This summer I have become a bit of a Wikipedia addict. For now, I won't get into why, despite some reservations about credibility, I sometimes get distracted from important work by the desire to look up articles about interesting musicians, not so famous writers, and esoteric ideas. Suffice it to say that I often start to look up something I want or need information about and end up reading for hours.
But something has come up over and over as I read that has bothered me more than a little. This is the problem of including in the external links section of many articles, particularly those on contemporary and modern poets, links to what are supposed to be "reviews" or "critiques" of work by these writers. The issue may be one of simple semantics. However noting the discrepancy between critical analysis and criticizing is really important because those who are likely to make use of such links are probably going to be high school and college students, many of whom do not know the difference.
In terms of literature and other arts, the word criticism concern close reading (or observing) so that finer details (hopefully significant ones) and important, thematic connections are noted. Admittedly this is a realm that is not popular, particularly since it is rather foreign to most young students and unimportant to most of them or any other person except to professors whose life work seems to revolve around these writers. However, the rest of the world usually hears the word criticism only in its negative context: at best a list of flaws in a particular work; at best a bunch of reasons it doesn't live up to one's particular tastes. But literary criticism is not always critical in the same sense.
A review can be critical, and many publications contain reviews that incorporate critical analysis. However a review is usually a way or recommending one either buy the book (or go to the movie or listen to a cd) or avoid the same based on criteria that are usually matters of personal taste. I've never met a reviewer that didn't claim to have good taste or high standards. There are reviewers who are able to set aside their personal tastes to recommend something that might appeal to other people (I'm reminded of Roger Ebert giving thumbs up to some children's movies that he only enjoyed nominally because he thought that children would like them.) And reviews come in many different tones, from the snooty, supposedly highbrow voice of one who speaks as if she/he is the harbinger of good art to the angry voice of one who cannot tolerate anything outside his/her limited experience (I have in mind the many, whining reviews of jazz albums on websites devoted to heavy metal. Why bother?). This latter is a form of snootiness.

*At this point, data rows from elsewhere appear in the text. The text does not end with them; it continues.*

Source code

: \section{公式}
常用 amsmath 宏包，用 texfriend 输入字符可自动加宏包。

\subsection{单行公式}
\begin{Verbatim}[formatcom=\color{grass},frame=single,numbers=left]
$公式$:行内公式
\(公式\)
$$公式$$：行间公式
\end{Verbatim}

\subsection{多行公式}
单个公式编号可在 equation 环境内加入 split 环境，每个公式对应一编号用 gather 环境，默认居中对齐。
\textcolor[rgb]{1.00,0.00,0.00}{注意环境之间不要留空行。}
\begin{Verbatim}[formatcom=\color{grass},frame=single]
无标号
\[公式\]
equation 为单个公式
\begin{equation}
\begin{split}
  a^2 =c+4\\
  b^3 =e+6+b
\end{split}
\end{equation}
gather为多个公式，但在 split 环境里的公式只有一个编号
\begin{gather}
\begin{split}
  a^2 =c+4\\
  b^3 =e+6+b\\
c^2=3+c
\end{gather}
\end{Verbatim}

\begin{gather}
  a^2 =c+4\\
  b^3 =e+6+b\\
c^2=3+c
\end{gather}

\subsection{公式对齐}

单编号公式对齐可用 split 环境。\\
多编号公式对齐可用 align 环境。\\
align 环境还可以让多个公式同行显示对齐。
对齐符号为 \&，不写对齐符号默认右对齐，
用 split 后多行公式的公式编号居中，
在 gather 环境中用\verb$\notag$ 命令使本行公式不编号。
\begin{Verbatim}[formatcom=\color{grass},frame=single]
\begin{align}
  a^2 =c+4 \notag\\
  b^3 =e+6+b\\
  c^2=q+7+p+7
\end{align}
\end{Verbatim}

Not all reviews or reviewers are snots, but we do have to keep in mind that a review is about two things: taste and value. A good movie reviewer is not just telling you why he/she thinks you should or should not see a movie, often using his/her personal viewing experience as a guide, but also because one can only see so many movies, and it costs quite a bit to go to the theater. (At least it does for someone like me.)
Okay, so what does this have to do with Wikipedia? Well, the problem is that many of the "reviews" or "critiques" found in the external links section of articles about poets are not reviews or literary criticism at all, but mean-spirited, sometimes personal attacks by writer/reviewer/poet Dan Schneider from the This Old Poem section (called TOPs) of his website. Here Schneider picks apart one or more poems by a poet he has taken a great deal of time and energy to hate, usually working to revise the poem to, presumably, make it better. He uses a scoring system to eventually demonstrate how his version of the poem is of greater quality.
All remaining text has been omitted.